* _Saved data entries_:

________

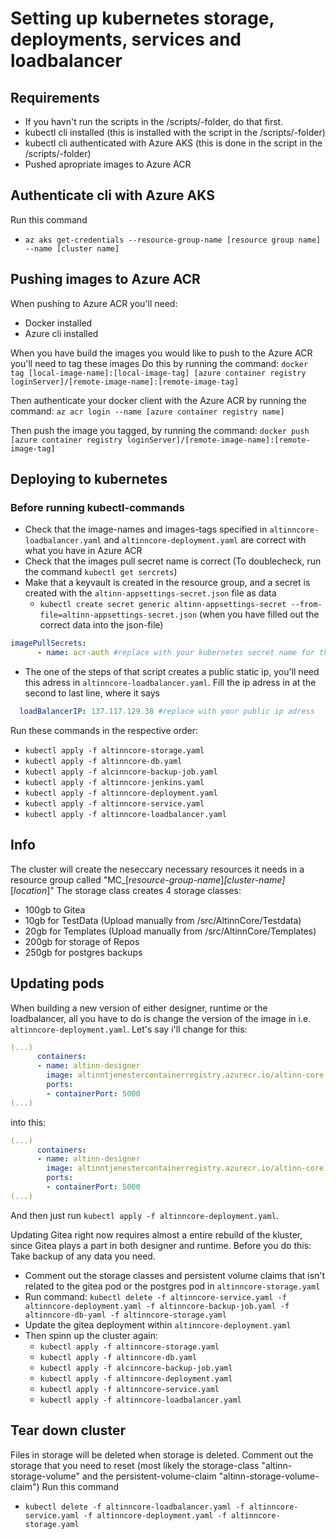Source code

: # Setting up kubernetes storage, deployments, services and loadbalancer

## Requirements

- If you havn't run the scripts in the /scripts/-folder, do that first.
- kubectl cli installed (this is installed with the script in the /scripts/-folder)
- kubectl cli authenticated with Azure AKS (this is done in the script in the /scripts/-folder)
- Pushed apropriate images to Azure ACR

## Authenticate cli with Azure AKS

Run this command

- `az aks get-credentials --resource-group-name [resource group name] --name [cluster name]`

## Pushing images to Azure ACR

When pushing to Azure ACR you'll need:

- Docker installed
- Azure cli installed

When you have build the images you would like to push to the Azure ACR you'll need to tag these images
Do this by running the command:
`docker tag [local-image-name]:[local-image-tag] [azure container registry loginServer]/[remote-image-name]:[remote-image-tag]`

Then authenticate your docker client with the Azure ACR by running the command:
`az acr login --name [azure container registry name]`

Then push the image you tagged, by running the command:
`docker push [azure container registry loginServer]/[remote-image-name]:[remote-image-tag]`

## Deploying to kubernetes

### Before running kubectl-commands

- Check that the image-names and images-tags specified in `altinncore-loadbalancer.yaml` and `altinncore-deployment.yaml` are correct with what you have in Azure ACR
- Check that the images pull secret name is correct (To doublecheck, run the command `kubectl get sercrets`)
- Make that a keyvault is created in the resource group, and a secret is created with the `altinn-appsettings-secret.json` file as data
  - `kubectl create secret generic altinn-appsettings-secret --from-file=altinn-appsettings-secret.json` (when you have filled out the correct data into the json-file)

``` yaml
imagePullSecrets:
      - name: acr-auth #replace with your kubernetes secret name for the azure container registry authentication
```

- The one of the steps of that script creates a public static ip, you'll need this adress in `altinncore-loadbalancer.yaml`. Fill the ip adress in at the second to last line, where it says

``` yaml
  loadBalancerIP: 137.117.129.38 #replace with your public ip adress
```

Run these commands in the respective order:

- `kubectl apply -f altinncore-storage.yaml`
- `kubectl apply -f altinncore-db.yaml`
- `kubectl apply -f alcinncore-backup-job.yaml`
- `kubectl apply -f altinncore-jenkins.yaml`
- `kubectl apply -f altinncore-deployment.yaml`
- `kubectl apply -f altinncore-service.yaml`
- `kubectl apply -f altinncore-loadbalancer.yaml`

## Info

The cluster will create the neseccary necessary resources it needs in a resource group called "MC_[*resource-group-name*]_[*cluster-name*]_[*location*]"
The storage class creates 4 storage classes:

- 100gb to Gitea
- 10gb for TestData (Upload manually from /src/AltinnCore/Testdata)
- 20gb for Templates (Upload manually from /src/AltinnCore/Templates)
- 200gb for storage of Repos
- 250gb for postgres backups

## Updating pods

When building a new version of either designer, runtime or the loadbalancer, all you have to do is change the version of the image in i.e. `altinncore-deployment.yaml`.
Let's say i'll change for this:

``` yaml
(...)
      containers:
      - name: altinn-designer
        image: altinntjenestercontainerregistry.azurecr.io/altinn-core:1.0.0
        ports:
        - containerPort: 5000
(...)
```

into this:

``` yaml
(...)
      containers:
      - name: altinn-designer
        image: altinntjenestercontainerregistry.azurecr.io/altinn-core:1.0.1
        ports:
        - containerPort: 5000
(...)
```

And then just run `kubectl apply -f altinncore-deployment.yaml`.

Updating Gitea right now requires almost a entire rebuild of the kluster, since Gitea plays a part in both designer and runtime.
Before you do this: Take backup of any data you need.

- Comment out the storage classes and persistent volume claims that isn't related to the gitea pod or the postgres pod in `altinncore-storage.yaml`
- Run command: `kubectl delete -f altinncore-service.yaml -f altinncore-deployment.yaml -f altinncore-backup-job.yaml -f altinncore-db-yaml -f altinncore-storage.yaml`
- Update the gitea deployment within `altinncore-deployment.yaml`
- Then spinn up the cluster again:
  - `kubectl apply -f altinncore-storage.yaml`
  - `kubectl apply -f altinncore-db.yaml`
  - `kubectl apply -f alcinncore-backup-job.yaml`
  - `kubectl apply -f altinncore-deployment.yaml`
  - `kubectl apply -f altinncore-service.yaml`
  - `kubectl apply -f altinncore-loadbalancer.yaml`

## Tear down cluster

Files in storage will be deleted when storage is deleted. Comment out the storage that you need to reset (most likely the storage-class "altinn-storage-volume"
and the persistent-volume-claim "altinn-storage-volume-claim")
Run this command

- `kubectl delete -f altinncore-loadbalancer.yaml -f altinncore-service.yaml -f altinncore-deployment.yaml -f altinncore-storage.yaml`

________

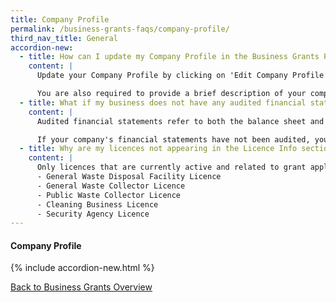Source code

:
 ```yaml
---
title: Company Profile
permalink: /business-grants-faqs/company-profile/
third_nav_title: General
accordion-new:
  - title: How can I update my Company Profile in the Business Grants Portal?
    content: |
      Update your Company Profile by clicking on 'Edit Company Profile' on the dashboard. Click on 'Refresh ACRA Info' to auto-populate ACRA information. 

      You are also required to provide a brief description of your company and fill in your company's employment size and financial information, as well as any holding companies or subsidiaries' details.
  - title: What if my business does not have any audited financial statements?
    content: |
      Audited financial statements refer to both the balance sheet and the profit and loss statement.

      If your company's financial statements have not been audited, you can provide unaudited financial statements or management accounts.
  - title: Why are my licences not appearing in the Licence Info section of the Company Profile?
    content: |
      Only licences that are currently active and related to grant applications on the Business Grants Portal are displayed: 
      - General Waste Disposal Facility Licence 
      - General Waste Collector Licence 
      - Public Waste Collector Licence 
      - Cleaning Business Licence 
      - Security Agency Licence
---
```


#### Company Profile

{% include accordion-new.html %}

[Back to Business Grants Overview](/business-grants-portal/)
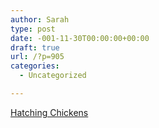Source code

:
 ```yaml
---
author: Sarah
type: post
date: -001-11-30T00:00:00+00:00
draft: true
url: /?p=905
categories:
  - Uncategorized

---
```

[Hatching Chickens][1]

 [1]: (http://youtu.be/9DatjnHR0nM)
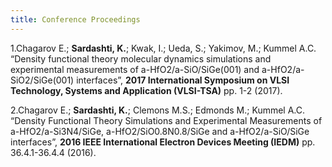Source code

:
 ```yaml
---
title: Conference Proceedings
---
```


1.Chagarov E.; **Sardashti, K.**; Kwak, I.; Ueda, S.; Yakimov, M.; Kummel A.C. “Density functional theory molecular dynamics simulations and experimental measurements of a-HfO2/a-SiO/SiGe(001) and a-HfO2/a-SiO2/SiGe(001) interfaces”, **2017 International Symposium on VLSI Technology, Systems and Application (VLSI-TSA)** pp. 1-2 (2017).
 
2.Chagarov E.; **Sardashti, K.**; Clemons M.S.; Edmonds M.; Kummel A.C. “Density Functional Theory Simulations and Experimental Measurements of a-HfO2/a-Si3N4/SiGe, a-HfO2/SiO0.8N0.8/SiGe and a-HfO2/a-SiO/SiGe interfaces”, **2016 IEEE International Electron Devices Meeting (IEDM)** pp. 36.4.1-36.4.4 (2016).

________

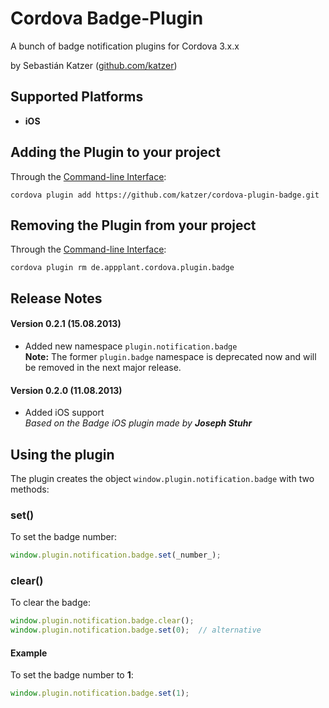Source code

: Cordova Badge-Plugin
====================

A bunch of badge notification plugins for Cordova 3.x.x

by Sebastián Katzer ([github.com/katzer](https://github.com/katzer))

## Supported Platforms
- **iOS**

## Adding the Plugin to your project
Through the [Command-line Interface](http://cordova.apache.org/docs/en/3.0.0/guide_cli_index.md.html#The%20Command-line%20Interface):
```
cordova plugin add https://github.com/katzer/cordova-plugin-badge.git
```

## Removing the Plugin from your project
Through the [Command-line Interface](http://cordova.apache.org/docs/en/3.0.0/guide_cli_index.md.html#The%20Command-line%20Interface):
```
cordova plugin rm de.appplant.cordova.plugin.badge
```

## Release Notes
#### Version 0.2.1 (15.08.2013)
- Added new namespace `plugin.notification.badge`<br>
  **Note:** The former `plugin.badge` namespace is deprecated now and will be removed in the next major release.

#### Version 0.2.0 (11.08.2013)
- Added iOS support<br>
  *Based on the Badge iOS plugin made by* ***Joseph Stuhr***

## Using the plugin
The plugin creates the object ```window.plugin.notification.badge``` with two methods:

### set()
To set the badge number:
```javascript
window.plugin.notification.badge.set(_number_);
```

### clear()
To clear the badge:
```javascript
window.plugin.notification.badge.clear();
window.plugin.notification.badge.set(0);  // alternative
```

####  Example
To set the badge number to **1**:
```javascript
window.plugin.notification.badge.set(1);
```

________

* _ASSIGNMENT_: Pull every line containing "change" out of the entries.

* _TASK SOLUTION_:
When building a new version of either designer, runtime or the loadbalancer, all you have to do is change the version of the image in i.e. `altinncore-deployment.yaml`.
Let's say i'll change for this:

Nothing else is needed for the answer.